BOOK REVIEW
Ken Bolton reviews
The Roads
by David Kennedy
Salt Press, Cambridge 2004
This review is 3,700 words
or about 10 printed pages long
Raising ghosts
This reader was impressed by David Kennedy’s earlier New & Selected,
The President of Earth (also from Salt), but
The Roads is a much more striking volume. It may be that
The Roads benefits from being more cohesive, more of a piece than a selection drawing on a decade or so’s work could be and choosing poems as it must have done on the basis of variety, representativeness, some star quality. But equally it may be that Kennedy has gained in power. This is the impression given — despite that earlier volume’s containing many winners.

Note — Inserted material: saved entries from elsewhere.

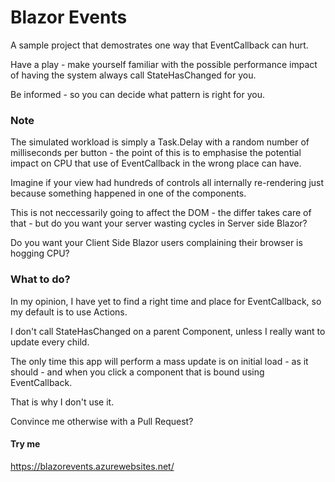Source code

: # Blazor Events

A sample project that demostrates one way that EventCallback can hurt.

Have a play - make yourself familiar with the possible performance impact of having the system always call StateHasChanged for you.

Be informed - so you can decide what pattern is right for you.

### Note

The simulated workload is simply a Task.Delay with a random number of milliseconds per button - the point of this is to emphasise the potential impact on CPU that use of EventCallback in the wrong place can have.

Imagine if your view had hundreds of controls all internally re-rendering just because something happened in one of the components.

This is not neccessarily going to affect the DOM - the differ takes care of that - but do you want your server wasting cycles in Server side Blazor? 

Do you want your Client Side Blazor users complaining their browser is hogging CPU?

### What to do?

In my opinion, I have yet to find a right time and place for EventCallback, so my default is to use Actions.

I don't call StateHasChanged on a parent Component, unless I really want to update every child.

The only time this app will perform a mass update is on initial load - as it should - and when you click a component that is bound using EventCallback.

That is why I don't use it.

Convince me otherwise with a Pull Request?

#### Try me

https://blazorevents.azurewebsites.net/

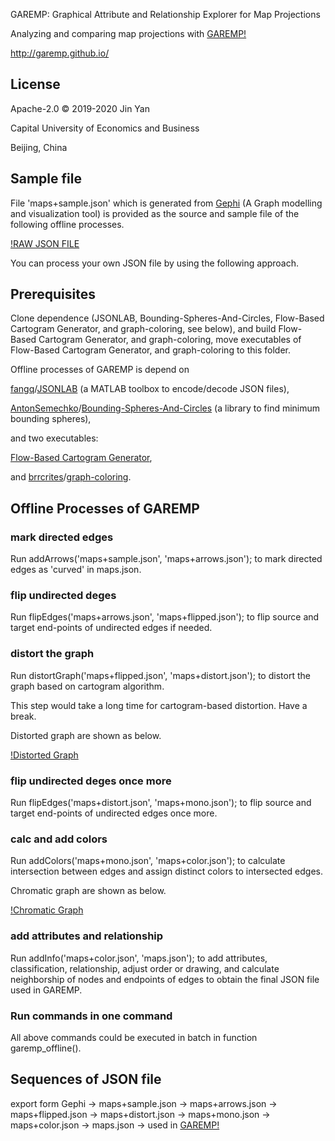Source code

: GAREMP: Graphical Attribute and Relationship Explorer for Map Projections

Analyzing and comparing map projections with [GAREMP!](http://garemp.github.io)

http://garemp.github.io/

## License
Apache-2.0 © 2019-2020 Jin Yan

Capital University of Economics and Business

Beijing, China

## Sample file

File 'maps+sample.json' which is generated from [Gephi](https://github.com/gephi/gephi) (A Graph modelling and visualization tool) is provided as the source and sample file of the following offline processes.

[!RAW JSON FILE](https://raw.githubusercontent.com/garemp/GAREMP_offline/master/screensnap/raw.json.jpg)

You can process your own JSON file by using the following approach.

## Prerequisites

Clone dependence (JSONLAB, Bounding-Spheres-And-Circles, Flow-Based Cartogram Generator, and graph-coloring, see below), and build Flow-Based Cartogram Generator, and graph-coloring, move executables of Flow-Based Cartogram Generator, and graph-coloring to this folder.

Offline processes of GAREMP is depend on 

[fangq](https://github.com/fangq)/[JSONLAB](https://github.com/fangq/jsonlab) (a MATLAB toolbox to encode/decode JSON files), 

[AntonSemechko](https://github.com/AntonSemechko)/[Bounding-Spheres-And-Circles](https://github.com/AntonSemechko/Bounding-Spheres-And-Circles) (a library to find minimum bounding spheres), 

and two executables:

[Flow-Based Cartogram Generator](https://github.com/Flow-Based-Cartograms/go_cart), 

and [brrcrites](https://github.com/brrcrites)/[graph-coloring](https://github.com/brrcrites/graph-coloring).

## Offline Processes of GAREMP

### mark directed edges

Run addArrows('maps+sample.json', 'maps+arrows.json'); to mark directed edges as 'curved' in maps.json.

### flip undirected deges

Run flipEdges('maps+arrows.json', 'maps+flipped.json'); to flip source and target end-points of undirected edges if needed.

### distort the graph

Run distortGraph('maps+flipped.json', 'maps+distort.json'); to distort the graph based on cartogram algorithm.

This step would take a long time for cartogram-based distortion. Have a break.

Distorted graph are shown as below.

[!Distorted Graph](https://raw.githubusercontent.com/garemp/GAREMP_offline/master/screensnap/distorted.json.jpg)

### flip undirected deges once more

Run flipEdges('maps+distort.json', 'maps+mono.json'); to flip source and target end-points of undirected edges once more.

### calc and add colors

Run addColors('maps+mono.json', 'maps+color.json'); to calculate intersection between edges and assign distinct colors to intersected edges.

Chromatic graph are shown as below.

[!Chromatic Graph](https://raw.githubusercontent.com/garemp/GAREMP_offline/master/screensnap/chromatic.json.jpg)

### add attributes and relationship

Run addInfo('maps+color.json', 'maps.json'); to add attributes, classification, relationship, adjust order or drawing, and calculate neighborship of nodes and endpoints of edges to obtain the final JSON file used in GAREMP.

### Run commands in one command

All above commands could be executed in batch in function garemp_offline().

## Sequences of JSON file

export form Gephi -> maps+sample.json -> maps+arrows.json -> maps+flipped.json -> maps+distort.json -> maps+mono.json -> maps+color.json -> maps.json -> used in [GAREMP!](http://garemp.github.io)
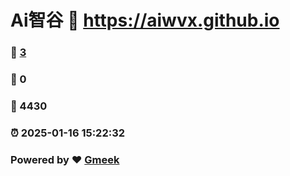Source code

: # Ai智谷 :link: https://aiwvx.github.io 
### :page_facing_up: [3](https://aiwvx.github.io/tag.html) 
### :speech_balloon: 0 
### :hibiscus: 4430 
### :alarm_clock: 2025-01-16 15:22:32 
### Powered by :heart: [Gmeek](https://github.com/Meekdai/Gmeek)

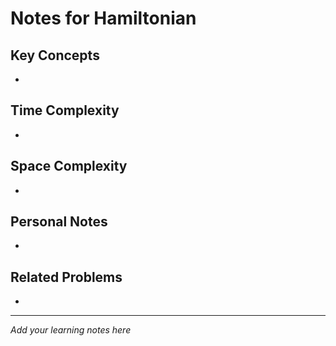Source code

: # Notes for Hamiltonian

## Key Concepts

- 

## Time Complexity

- 

## Space Complexity

- 

## Personal Notes

- 

## Related Problems

- 

---

*Add your learning notes here*

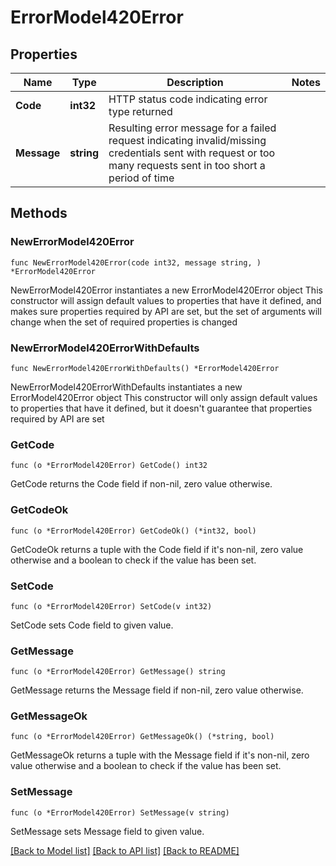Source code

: # ErrorModel420Error

## Properties

Name | Type | Description | Notes
------------ | ------------- | ------------- | -------------
**Code** | **int32** | HTTP status code indicating error type returned | 
**Message** | **string** | Resulting error message for a failed request indicating invalid/missing credentials sent with request or too many requests sent in too short a period of time | 

## Methods

### NewErrorModel420Error

`func NewErrorModel420Error(code int32, message string, ) *ErrorModel420Error`

NewErrorModel420Error instantiates a new ErrorModel420Error object
This constructor will assign default values to properties that have it defined,
and makes sure properties required by API are set, but the set of arguments
will change when the set of required properties is changed

### NewErrorModel420ErrorWithDefaults

`func NewErrorModel420ErrorWithDefaults() *ErrorModel420Error`

NewErrorModel420ErrorWithDefaults instantiates a new ErrorModel420Error object
This constructor will only assign default values to properties that have it defined,
but it doesn't guarantee that properties required by API are set

### GetCode

`func (o *ErrorModel420Error) GetCode() int32`

GetCode returns the Code field if non-nil, zero value otherwise.

### GetCodeOk

`func (o *ErrorModel420Error) GetCodeOk() (*int32, bool)`

GetCodeOk returns a tuple with the Code field if it's non-nil, zero value otherwise
and a boolean to check if the value has been set.

### SetCode

`func (o *ErrorModel420Error) SetCode(v int32)`

SetCode sets Code field to given value.


### GetMessage

`func (o *ErrorModel420Error) GetMessage() string`

GetMessage returns the Message field if non-nil, zero value otherwise.

### GetMessageOk

`func (o *ErrorModel420Error) GetMessageOk() (*string, bool)`

GetMessageOk returns a tuple with the Message field if it's non-nil, zero value otherwise
and a boolean to check if the value has been set.

### SetMessage

`func (o *ErrorModel420Error) SetMessage(v string)`

SetMessage sets Message field to given value.



[[Back to Model list]](../README.md#documentation-for-models) [[Back to API list]](../README.md#documentation-for-api-endpoints) [[Back to README]](../README.md)


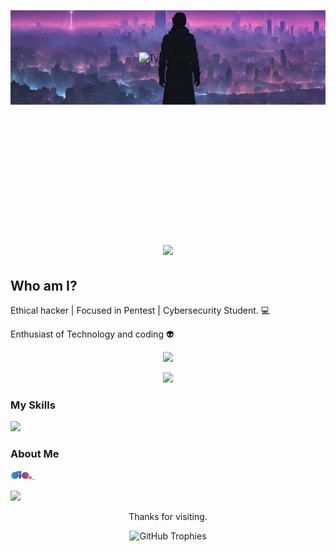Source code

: <!---
Hadryanpaulo/Hadryanpaulo is a ✨ special ✨ repository because its README.md (this file) appears on your GitHub profile.
You can click the Preview link to take a look at your changes.
--->


<!-- Estilos CSS inline -->
<div style="position: relative; width: 700; height: 500px;) background-size: cover; background-position: center;">
<img src="https://github.com/Hadryanpaulo/Hadryanpaulo/blob/6dc5391e9a5e99fdad3608bb932f5a712eebe828/Imagem%20de%20Capa%20para%20Artigo%20do%20LinkedIn%20Simples%20Moderno%20Cita%C3%A7%C3%A3o%20Motivacional%20Amarelo%20Neon%20e%20Preto%20(2).png" alt="Background" style="position: absolute; top: 50%; left: 50%; transform: translate(-50%, -50%); max-width: 100%; height: auto;" alt="Typing Animation">
    <img src="https://readme-typing-svg.demolab.com?font=Fira+Code&pause=1000&color=00F12F&random=false&width=435&lines=Hello+World!;I'm+Hadryan!;I+Work+in+cibersecurity" alt="Typing SVG" style="position: absolute; top: 50%; left: 50%; transform: translate(-50%, -50%); max-width: 100%; height: auto;" alt="Typing Animation">
</div>

<!-- Título e imagem alinhados -->
<h1 align="center">
    <img src="https://readme-typing-svg.demolab.com?font=Fira+Code&pause=1000&color=00F720&random=false&width=435&lines=Hello%2C+World!;I'm+Hadryan;I'm+Cibersecurity%2C+Ethical+hacker!</h1>
<img align="right" src="https://github.com/Rubenscode/Rubenscode/blob/main/img/computer.png" width="350">

## Who am I?
<!-- Informações sobre você -->
Ethical hacker | Focused in Pentest | Cybersecurity Student. 💻

Enthusiast of Technology and coding  👽

<!-- Estatísticas do GitHub -->
<p align="center">
    <img height="200px" src="https://github-readme-stats.vercel.app/api?username=Hadryanpaulo&show_icons=true&theme=radical">
</p>
<p align="center">
    <img height="222" src="https://github-readme-stats.vercel.app/api/top-langs/?username=Hadryanpaulo&layout=compact&theme=radical">
</p>

### My Skills
<!-- Ícones representando suas habilidades -->
<p align="left">
    <a href="https://github.com/Hadryanpaulo">
        <img src="https://skillicons.dev/icons?i=vscode,html,css,javascript,python,linux,powershell,redhat">
    </a>
</p>

### About Me 
<!-- Links para outras plataformas -->
<a href="https://www.dio.me/users/paulolima3425">
    <img src="https://github.com/Hadryanpaulo/Hadryanpaulo/raw/b55de4628a36eaad43f0edc2709993529ae48b37/dio.me.jpeg" alt="DIO Logo" width="40">
</a>

<p align="left">
    <a href="https://linkedin.com/in//hadryan-paulo">
        <img height="30"src="https://skillicons.dev/icons?i=linkedin">
    </a>
</p>

<!-- Agradecimento -->
<p align="center"> Thanks for visiting.</p>

<!-- Troféus GitHub -->
<p align="center">
    <img src="https://github-profile-trophy.vercel.app/?username=ryo-ma&theme=onedark" alt="GitHub Trophies">
</p>

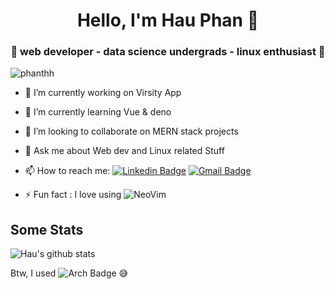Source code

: <h1 align="center"> Hello, I'm Hau Phan 👋 </h1>
<h3 align="center">🚀 web developer - data science undergrads - linux enthusiast 🚀</h3>

<p align="left"> <img src="https://komarev.com/ghpvc/?username=phanthh" alt="phanthh" /> </p>

- 🔭 I’m currently working on Virsity App

- 🌱 I’m currently learning Vue & deno

- 👯 I’m looking to collaborate on MERN stack projects

- 💬 Ask me about Web dev and Linux related Stuff

- 📫 How to reach me: [![Linkedin Badge](https://img.shields.io/badge/-LinkedIn-blue?style=flat-square&logo=Linkedin&logoColor=white&link=)](https://www.linkedin.com/in/phanthh/) [![Gmail Badge](https://img.shields.io/badge/-Gmail-c14438?style=flat-square&logo=Gmail&logoColor=white&link=mailto:shuklaraghav321.com)](mailto:phanthehauah1@gmail.com)

- ⚡ Fun fact : I love using ![NeoVim](https://img.shields.io/badge/-NeoVim-blue?style=flat-square&logo=NeoVim&logoColor=white&link=) 

## Some Stats
![Hau's github stats](https://github-readme-stats.vercel.app/api?username=phanthh&&show_icons=true&title_color=ffffff&icon_color=bb2acf&text_color=daf7dc&bg_color=151515)<br>

Btw, I used ![Arch Badge](https://img.shields.io/badge/-Arch-blue?style=flat-square&logo=ArchLinux&logoColor=white&link=) 😅
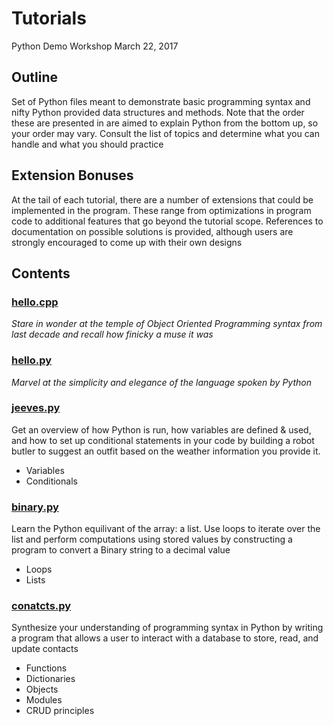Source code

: # Tutorials
Python Demo Workshop March 22, 2017

## Outline
Set of Python files meant to demonstrate basic programming syntax and nifty Python provided data structures and methods. Note that the order these are presented in are aimed to explain Python from the bottom up, so your order may vary. Consult the list of topics and determine what you can handle and what you should practice

## Extension Bonuses
At the tail of each tutorial, there are a number of extensions that could be implemented in the program. These range from optimizations in program code to additional features that go beyond the tutorial scope. References to documentation on possible solutions is provided, although users are strongly encouraged to come up with their own designs

## Contents

### [hello.cpp](https://github.com/fordham-css/TryPy/blob/master/Tutorials/hello.cpp)
*Stare in wonder at the temple of Object Oriented Programming syntax from last decade and recall how finicky a muse it was*

### [hello.py](https://github.com/fordham-css/TryPy/blob/master/Tutorials/hello.py)
*Marvel at the simplicity and elegance of the language spoken by Python*

### [jeeves.py](https://github.com/fordham-css/TryPy/blob/master/Tutorials/jeeves.py) 
Get an overview of how Python is run, how variables are defined & used, and how to set up conditional statements in your code by building a robot butler to suggest an outfit based on the weather information you provide it.

- Variables
- Conditionals

### [binary.py](https://github.com/fordham-css/TryPy/blob/master/Tutorials/binary.py)
Learn the Python equilivant of the array: a list. Use loops to iterate over the list and perform computations using stored values by constructing a program to convert a Binary string to a decimal value

- Loops
- Lists

### [conatcts.py](https://github.com/fordham-css/TryPy/blob/master/Tutorials/contacts.py)
Synthesize your understanding of programming syntax in Python by writing a program that allows a user to interact with a database to store, read, and update contacts

- Functions
- Dictionaries
- Objects
- Modules
- CRUD principles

The Roads seems more centered, focused — and determined about a job in hand — and also less anxious to demonstrate multifarious kinds of expertise.
Even so, the book is pleasingly hard to get a handle on: I kept remembering its organisation and proportions incorrectly. Long before there was any question of reviewing the book I’d had the impression of a long and strong beginning — a phalanx of equally weighted poems that reliably produced admiration, marvelling, and the chastened curiosity of a mark fooled by the pea-and-the-three-cups trick. Do that again you say and this time I’ll be ready — and yet the next poem defeats you in a way that feels ‘almost but not quite’ similar to the movement of the poems before it. This is a group of poems that employ fantasy, non sequitur, a dream logic sleight of hand and which ‘mostly’ have a
mise en scène that spells ‘medieval’, ‘fairy tale’ and ‘northern’ Europe. Which suggests a loaded deck as well as tired poetic effects and ends. In fact, it might — resistably — suggest these effects as the ends.
As it happens, this group of poems makes up only a few, half a dozen. But their manner, their armory of devices and reserve of moves, continues in the poems that follow and fill out this first section, though deployed less and less so that the poems perform a gradual change of character. Perhaps it is that the reader is so flummoxed by the early barrage that the way is cleared for these subsequent poems?
I determined to find the key and after a few readings attending purely to construction and rhetoric I could find “the point at which the deception was worked”. It didn’t make the poems any less admirable or, for me, even more imitable. They have something of the magic of Ron Padgett’s exquisite corpse-styled enjambments — or collaging — of disparate moments. But Kennedy’s are more naturalised, more seamless. They have something of Tate’s and Russell Edson’s virtuosity — but seem less to court our applause, less tricksy in fact and far more interesting and memorable. It’s not normally an area I care to visit as a reader — but figuring I knew Kennedy’s mind-set well enough to trust him, I did. I should quote some.
One of the most straightforward is ‘Red Horse’
In the town by the wide river
all the lovers are asleep.
Their dreams rise up chimneys
and emerge, distending slowly
like inverted drops of water,
then expanding to their full size
and falling upwards
‘The Enchanted Lake’ begins —
Beautiful young violinists of the student orchestra,
how you make me lick my lips
as I am carried over the audience
on the crest of your unsalted concentration!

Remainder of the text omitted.